Dans un anglais parfait, ce quadragénaire humble et chaleureux nous raconte qu’enfant, lors de ses voyages en Europe et aux États-Unis, il s’amusait à repérer l’art Indonésien dans les collections des grands musées occidentaux. Il y trouvait bien certains objets dans les collections ethnographiques, mais peu ou rien dans les collections d’art. “Ne connaît-on donc pas l’art moderne et contemporain Indonésien ? Pourquoi la vision occidentale de notre art est-elle si limitée ?” Ces questions l’ont longtemps travaillé. En 2017, il s’est alors mis en tête de constituer une collection, de créer un musée ouvert au public, de faire des expositions et de publier des livres. Depuis, rien ne l’arrête, il fréquente les galeries et les foires de Jakarta et de la région, il participe aux enchères et passe commande aux artistes.
Il souhaite ainsi contribuer au développement des arts visuels en Indonésie et promouvoir, à la fois les artistes, la recherche sur l’art indonésien et l’éducation à l’art. Car, en effet, "il ne suffit pas d’avoir de bons artistes, il faut des galeries, des critiques, des historiens, tout un écosystème pour les encourager, les défendre et promouvoir leurs œuvres à long terme."
D’où le nom du musée : Tumurun de “turun temurun” qui signifie “héritage” : l’héritage qu’il a reçu de son père, passionné de batik et de voitures anciennes, dont certaines sont aussi exposées dans le musée, mais surtout celui qu’il entend offrir aux nouvelles générations par le biais de l’éducation. L’accès au musée est gratuit et les visiteurs sont accompagnés d’un médiateur qui les guide.
Visite guidée du musée
Bien que Solo ne soit pas une grande capitale de l’art, c’est la ville natale d’M. Iwan Lukminto et une ville ayant une histoire culturelle très riche qu’il souhaite faire revivre. Avec l’ouverture de ce musée, il espère donc que les écoliers, étudiants et professionnels, ainsi que les touristes aient accès à un espace de liberté et de réflexion sur ce qu’est l’art aujourd’hui. Au rez-de-chaussée on trouve un aperçu de sa collection d’art contemporain avec des artistes bien connus comme Heri Dono, Christine Ay Toe et Aditya Novali. Mais selon lui, les trois artistes contemporains à suivre de près actuellement sont Syaiful Garibaldi, Albert Yonathan Setyawan et Kei Imazu, jeune artiste japonaise basée à Bandung.

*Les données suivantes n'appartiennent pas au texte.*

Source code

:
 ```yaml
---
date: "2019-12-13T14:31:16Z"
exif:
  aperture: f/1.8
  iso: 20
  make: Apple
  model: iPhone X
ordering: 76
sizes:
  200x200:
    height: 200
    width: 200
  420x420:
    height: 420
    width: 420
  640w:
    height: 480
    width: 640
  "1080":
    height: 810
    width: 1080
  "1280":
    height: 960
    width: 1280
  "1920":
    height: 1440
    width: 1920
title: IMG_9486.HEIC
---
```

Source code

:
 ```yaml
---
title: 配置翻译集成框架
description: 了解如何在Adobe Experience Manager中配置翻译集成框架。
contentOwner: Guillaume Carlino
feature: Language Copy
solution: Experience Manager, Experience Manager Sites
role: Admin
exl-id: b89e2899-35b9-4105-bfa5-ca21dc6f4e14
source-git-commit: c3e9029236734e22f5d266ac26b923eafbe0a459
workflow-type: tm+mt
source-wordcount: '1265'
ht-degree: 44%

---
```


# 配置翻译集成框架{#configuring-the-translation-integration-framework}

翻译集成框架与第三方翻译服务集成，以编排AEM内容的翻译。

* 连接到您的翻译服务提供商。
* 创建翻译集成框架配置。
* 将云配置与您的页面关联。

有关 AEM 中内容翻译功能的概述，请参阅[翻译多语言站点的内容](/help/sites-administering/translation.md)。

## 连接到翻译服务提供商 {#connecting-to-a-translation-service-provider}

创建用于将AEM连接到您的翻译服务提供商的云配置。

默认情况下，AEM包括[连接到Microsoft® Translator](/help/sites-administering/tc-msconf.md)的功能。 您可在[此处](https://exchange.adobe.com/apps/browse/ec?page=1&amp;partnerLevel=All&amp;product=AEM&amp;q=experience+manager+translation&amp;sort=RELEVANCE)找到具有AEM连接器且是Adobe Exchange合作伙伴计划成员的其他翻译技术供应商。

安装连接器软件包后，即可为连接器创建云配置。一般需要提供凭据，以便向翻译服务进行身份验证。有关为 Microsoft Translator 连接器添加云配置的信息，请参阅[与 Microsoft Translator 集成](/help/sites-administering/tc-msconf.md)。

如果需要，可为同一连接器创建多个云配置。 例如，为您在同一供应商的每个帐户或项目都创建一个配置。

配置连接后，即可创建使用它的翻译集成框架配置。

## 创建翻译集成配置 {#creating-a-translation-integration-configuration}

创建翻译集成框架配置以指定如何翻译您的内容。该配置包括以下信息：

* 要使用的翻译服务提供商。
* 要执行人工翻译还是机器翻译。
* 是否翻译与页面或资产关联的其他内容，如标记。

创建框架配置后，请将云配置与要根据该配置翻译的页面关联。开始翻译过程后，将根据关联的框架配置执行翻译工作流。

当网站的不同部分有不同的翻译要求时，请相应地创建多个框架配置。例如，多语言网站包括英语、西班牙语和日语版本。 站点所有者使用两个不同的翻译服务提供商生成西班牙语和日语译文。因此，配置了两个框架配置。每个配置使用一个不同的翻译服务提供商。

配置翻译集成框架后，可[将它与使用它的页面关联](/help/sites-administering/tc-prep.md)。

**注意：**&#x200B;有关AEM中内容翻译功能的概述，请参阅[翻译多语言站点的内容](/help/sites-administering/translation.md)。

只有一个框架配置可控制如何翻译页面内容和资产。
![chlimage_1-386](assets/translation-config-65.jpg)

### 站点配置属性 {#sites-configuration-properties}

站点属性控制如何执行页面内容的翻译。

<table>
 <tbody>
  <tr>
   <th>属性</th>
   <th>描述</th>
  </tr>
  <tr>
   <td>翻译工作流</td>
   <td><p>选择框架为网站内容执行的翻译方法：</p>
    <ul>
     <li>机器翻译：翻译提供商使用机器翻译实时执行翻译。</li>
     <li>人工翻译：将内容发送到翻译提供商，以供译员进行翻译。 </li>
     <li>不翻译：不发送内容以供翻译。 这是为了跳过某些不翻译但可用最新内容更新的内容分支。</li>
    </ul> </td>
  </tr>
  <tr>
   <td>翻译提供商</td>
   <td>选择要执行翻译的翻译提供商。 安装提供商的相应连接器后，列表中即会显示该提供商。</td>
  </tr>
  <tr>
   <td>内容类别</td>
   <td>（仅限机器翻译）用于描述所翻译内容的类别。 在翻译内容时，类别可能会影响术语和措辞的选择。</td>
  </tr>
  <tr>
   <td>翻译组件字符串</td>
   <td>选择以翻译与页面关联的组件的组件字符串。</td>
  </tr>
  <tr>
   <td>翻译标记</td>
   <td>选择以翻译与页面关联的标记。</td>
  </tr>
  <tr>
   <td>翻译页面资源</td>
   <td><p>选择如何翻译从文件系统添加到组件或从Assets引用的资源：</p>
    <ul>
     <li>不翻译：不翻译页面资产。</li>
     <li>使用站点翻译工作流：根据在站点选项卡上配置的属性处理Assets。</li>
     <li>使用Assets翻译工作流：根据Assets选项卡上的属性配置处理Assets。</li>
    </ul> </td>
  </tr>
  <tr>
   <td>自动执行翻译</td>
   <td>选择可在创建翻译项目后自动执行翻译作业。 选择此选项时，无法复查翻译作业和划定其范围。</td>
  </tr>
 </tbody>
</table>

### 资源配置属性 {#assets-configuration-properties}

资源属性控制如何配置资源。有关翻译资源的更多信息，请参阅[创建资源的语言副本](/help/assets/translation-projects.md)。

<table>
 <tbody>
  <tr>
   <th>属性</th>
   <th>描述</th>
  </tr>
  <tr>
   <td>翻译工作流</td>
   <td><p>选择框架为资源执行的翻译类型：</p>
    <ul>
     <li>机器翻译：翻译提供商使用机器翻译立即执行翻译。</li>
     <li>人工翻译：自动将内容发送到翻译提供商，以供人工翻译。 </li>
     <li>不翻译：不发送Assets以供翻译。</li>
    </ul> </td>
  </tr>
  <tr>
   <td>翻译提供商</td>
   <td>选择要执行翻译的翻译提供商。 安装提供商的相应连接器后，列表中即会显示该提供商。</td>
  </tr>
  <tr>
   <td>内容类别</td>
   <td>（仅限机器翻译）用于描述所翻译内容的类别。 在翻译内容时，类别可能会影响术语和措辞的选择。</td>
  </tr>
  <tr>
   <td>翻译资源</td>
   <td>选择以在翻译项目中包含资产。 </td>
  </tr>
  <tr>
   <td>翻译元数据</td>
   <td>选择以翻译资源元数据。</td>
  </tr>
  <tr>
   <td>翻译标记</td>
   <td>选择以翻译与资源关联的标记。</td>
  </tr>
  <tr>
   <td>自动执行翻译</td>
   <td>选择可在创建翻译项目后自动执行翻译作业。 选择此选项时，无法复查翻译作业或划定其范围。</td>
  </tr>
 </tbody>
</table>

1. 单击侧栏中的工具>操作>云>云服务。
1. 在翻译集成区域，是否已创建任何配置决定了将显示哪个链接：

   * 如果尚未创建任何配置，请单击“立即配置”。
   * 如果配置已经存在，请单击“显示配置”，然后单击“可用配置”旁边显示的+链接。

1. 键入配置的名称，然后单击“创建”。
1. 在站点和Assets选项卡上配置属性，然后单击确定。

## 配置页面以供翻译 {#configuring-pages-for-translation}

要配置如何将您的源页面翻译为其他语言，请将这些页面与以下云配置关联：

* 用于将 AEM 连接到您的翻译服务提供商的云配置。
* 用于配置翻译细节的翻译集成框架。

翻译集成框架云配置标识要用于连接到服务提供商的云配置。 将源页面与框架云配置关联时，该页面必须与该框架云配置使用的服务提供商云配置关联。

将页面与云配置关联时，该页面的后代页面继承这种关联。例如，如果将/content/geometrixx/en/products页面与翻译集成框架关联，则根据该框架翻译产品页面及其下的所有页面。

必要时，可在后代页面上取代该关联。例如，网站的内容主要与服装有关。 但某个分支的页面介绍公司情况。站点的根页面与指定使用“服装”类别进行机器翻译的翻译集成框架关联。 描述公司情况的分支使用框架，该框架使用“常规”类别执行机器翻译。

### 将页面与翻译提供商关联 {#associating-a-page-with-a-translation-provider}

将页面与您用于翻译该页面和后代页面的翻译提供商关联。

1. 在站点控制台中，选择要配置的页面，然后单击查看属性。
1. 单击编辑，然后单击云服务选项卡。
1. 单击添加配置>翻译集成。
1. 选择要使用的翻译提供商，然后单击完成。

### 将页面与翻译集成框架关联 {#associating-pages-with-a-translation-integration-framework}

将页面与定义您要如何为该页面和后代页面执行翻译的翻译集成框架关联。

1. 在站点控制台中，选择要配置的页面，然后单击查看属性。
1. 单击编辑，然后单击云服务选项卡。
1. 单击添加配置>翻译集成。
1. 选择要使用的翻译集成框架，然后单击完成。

A l’étage le musée organise des expositions temporaires bi-annuelles. En ce moment et jusqu’au 8 avril 2023, l’exposition Rayuan Pulau Kelapa emprunte le titre à la chanson d'Ismail Marzuki où il fait l’éloge du paysage indonésien. L’exposition présente une sélection d’une trentaine de paysages de périodes et tendances diverses exaltant la beauté de l'archipel.

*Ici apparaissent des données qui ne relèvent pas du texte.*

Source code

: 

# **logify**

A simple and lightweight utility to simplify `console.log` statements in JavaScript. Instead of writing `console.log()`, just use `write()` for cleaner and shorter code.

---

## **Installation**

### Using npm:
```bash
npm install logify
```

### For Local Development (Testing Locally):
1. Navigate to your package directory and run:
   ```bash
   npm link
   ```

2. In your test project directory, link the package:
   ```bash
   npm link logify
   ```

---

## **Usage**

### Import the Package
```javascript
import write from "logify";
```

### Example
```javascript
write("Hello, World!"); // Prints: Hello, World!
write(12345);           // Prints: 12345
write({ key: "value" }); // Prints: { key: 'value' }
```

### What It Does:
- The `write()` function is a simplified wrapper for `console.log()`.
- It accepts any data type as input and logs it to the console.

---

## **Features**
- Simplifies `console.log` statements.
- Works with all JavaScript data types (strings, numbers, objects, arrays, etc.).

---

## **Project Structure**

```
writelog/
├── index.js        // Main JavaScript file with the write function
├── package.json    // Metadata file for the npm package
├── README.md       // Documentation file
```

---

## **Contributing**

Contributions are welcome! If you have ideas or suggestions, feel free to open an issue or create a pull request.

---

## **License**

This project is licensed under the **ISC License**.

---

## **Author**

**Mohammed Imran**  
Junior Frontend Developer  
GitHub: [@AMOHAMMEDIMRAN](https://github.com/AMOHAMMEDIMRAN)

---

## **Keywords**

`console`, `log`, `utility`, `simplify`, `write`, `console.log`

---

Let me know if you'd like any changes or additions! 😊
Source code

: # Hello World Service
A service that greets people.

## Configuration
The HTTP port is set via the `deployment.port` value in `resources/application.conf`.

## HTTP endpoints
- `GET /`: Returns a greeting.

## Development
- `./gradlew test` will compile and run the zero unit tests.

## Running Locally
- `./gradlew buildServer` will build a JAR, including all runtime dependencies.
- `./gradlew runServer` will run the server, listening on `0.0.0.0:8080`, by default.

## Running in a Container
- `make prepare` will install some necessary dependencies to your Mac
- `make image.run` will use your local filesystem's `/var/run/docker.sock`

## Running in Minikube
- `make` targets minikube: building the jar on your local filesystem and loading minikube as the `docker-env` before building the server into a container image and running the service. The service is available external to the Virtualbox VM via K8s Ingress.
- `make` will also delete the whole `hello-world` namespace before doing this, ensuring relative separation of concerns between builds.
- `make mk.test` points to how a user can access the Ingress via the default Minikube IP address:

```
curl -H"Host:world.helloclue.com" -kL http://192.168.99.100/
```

Un grand nombre des œuvres exposées sont liées au Mooi Indië, cette tendance qui n’a pas vraiment un style défini mais qui réunit des œuvres mettant en avant la beauté tropicale des Indes Orientales néerlandaises, qu’elles soient naturalistes, réalistes ou impressionnistes.
On y trouve une magnifique tempête romantique de 1840 de Raden Saleh, un Paysage avec volcan de 1921 de Raden Mas Pringadie, peintre du Service Archéologique de Batavia, qui a étudié l’aquarelle avec Fredericus van Rossum du Chattel - auteur de l’ensemble d’aquarelles titré ‘Mooi Indië’ qui a donné l'origine au terme, aujourd’hui associé aux paysages de style colonial.

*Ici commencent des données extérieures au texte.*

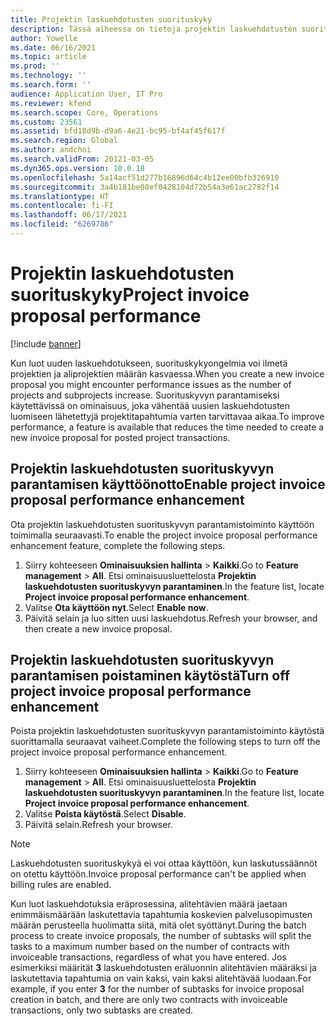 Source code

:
```yaml
---
title: Projektin laskuehdotusten suorituskyky
description: Tässä aiheessa on tietoja projektin laskuehdotusten suorituskykyparannuksista.
author: Yowelle
ms.date: 06/16/2021
ms.topic: article
ms.prod: ''
ms.technology: ''
ms.search.form: ''
audience: Application User, IT Pro
ms.reviewer: kfend
ms.search.scope: Core, Operations
ms.custom: 23561
ms.assetid: bfd18d9b-d9a6-4e21-bc95-bf4af45f617f
ms.search.region: Global
ms.author: andchoi
ms.search.validFrom: 20121-03-05
ms.dyn365.ops.version: 10.0.18
ms.openlocfilehash: 5a14acf51d277b16896d64c4b12ee00bfb326910
ms.sourcegitcommit: 3a4b181be08ef0428104d72b54a3e61ac2782f14
ms.translationtype: HT
ms.contentlocale: fi-FI
ms.lasthandoff: 06/17/2021
ms.locfileid: "6269786"
---
```

# <a name="project-invoice-proposal-performance"></a><span data-ttu-id="fa99b-103">Projektin laskuehdotusten suorituskyky</span><span class="sxs-lookup"><span data-stu-id="fa99b-103">Project invoice proposal performance</span></span>

[!include [banner](../includes/banner.md)]

<span data-ttu-id="fa99b-104">Kun luot uuden laskuehdotukseen, suorituskykyongelmia voi ilmetä projektien ja aliprojektien määrän kasvaessa.</span><span class="sxs-lookup"><span data-stu-id="fa99b-104">When you create a new invoice proposal you might encounter performance issues as the number of projects and subprojects increase.</span></span> <span data-ttu-id="fa99b-105">Suorituskyvyn parantamiseksi käytettävissä on ominaisuus, joka vähentää uusien laskuehdotusten luomiseen lähetettyjä projektitapahtumia varten tarvittavaa aikaa.</span><span class="sxs-lookup"><span data-stu-id="fa99b-105">To improve performance, a feature is available that reduces the time needed to create a new invoice proposal for posted project transactions.</span></span>

## <a name="enable-project-invoice-proposal-performance-enhancement"></a><span data-ttu-id="fa99b-106">Projektin laskuehdotusten suorituskyvyn parantamisen käyttöönotto</span><span class="sxs-lookup"><span data-stu-id="fa99b-106">Enable project invoice proposal performance enhancement</span></span>
<span data-ttu-id="fa99b-107">Ota projektin laskuehdotusten suorituskyvyn parantamistoiminto käyttöön toimimalla seuraavasti.</span><span class="sxs-lookup"><span data-stu-id="fa99b-107">To enable the project invoice proposal performance enhancement feature, complete the following steps.</span></span>

1.  <span data-ttu-id="fa99b-108">Siirry kohteeseen **Ominaisuuksien hallinta** > **Kaikki**.</span><span class="sxs-lookup"><span data-stu-id="fa99b-108">Go to **Feature management** > **All**.</span></span> <span data-ttu-id="fa99b-109">Etsi ominaisuusluettelosta **Projektin laskuehdotusten suorituskyvyn parantaminen**.</span><span class="sxs-lookup"><span data-stu-id="fa99b-109">In the feature list, locate **Project invoice proposal performance enhancement**.</span></span>
2.  <span data-ttu-id="fa99b-110">Valitse **Ota käyttöön nyt**.</span><span class="sxs-lookup"><span data-stu-id="fa99b-110">Select **Enable now**.</span></span>
3.  <span data-ttu-id="fa99b-111">Päivitä selain ja luo sitten uusi laskuehdotus.</span><span class="sxs-lookup"><span data-stu-id="fa99b-111">Refresh your browser, and then create a new invoice proposal.</span></span>

## <a name="turn-off-project-invoice-proposal-performance-enhancement"></a><span data-ttu-id="fa99b-112">Projektin laskuehdotusten suorituskyvyn parantamisen poistaminen käytöstä</span><span class="sxs-lookup"><span data-stu-id="fa99b-112">Turn off project invoice proposal performance enhancement</span></span>
<span data-ttu-id="fa99b-113">Poista projektin laskuehdotusten suorituskyvyn parantamistoiminto käytöstä suorittamalla seuraavat vaiheet.</span><span class="sxs-lookup"><span data-stu-id="fa99b-113">Complete the following steps to turn off the project invoice proposal performance enhancement.</span></span>

1.  <span data-ttu-id="fa99b-114">Siirry kohteeseen **Ominaisuuksien hallinta** > **Kaikki**.</span><span class="sxs-lookup"><span data-stu-id="fa99b-114">Go to **Feature management** > **All**.</span></span> <span data-ttu-id="fa99b-115">Etsi ominaisuusluettelosta **Projektin laskuehdotusten suorituskyvyn parantaminen**.</span><span class="sxs-lookup"><span data-stu-id="fa99b-115">In the feature list, locate **Project invoice proposal performance enhancement**.</span></span>
2.  <span data-ttu-id="fa99b-116">Valitse **Poista käytöstä**.</span><span class="sxs-lookup"><span data-stu-id="fa99b-116">Select **Disable**.</span></span>
3.  <span data-ttu-id="fa99b-117">Päivitä selain.</span><span class="sxs-lookup"><span data-stu-id="fa99b-117">Refresh your browser.</span></span>

> [!NOTE]
> <span data-ttu-id="fa99b-118">Laskuehdotusten suorituskykyä ei voi ottaa käyttöön, kun laskutussäännöt on otettu käyttöön.</span><span class="sxs-lookup"><span data-stu-id="fa99b-118">Invoice proposal performance can't be applied when billing rules are enabled.</span></span>
> 
> <span data-ttu-id="fa99b-119">Kun luot laskuehdotuksia eräprosessina, alitehtävien määrä jaetaan enimmäismäärään laskutettavia tapahtumia koskevien palvelusopimusten määrän perusteella huolimatta siitä, mitä olet syöttänyt.</span><span class="sxs-lookup"><span data-stu-id="fa99b-119">During the batch process to create invoice proposals, the number of subtasks will split the tasks to a maximum number based on the number of contracts with invoiceable transactions, regardless of what you have entered.</span></span> <span data-ttu-id="fa99b-120">Jos esimerkiksi määrität **3** laskuehdotusten eräluonnin alitehtävien määräksi ja laskutettavia tapahtumia on vain kaksi, vain kaksi alitehtävää luodaan.</span><span class="sxs-lookup"><span data-stu-id="fa99b-120">For example, if you enter **3** for the number of subtasks for invoice proposal creation in batch, and there are only two contracts with invoiceable transactions, only two subtasks are created.</span></span>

On peut également admirer quelques œuvres de Theo Meier, Arie Smith ou Leo Eland, tous les trois fascinés par la lumière tropicale et les sujets exotiques. Mais on trouve aussi Pura, 1979, un temple Balinais par S. Sudjojono, l’auteur de la critique anti-Mooi Indië, ainsi que des œuvres au style magique-décoratif de Widayat, qui fait appel à des éléments et motifs traditionnels et de Srihadi Soedarsono, qui dans un expressionnisme abstrait véhicule des valeurs philosophiques ancrées dans la culture javanaise.
L’exposition est précédée d’une frise chronologique sur l’histoire de l’art en Indonésie. Elle débute avec l’arrivée, au 16ème siècle, d’artistes peintres et dessinateurs européens chargés de cartographier le territoire des Indes Orientales et de documenter la faune, la flore, les natifs et leurs temples pour en faciliter l’exploration. Elle se concentre ensuite sur la fin du 19ème et le 20ème siècle survolant les publications, expositions, groupes d’artistes et tendances qui ont marqué l’histoire de l’art dans l’archipel.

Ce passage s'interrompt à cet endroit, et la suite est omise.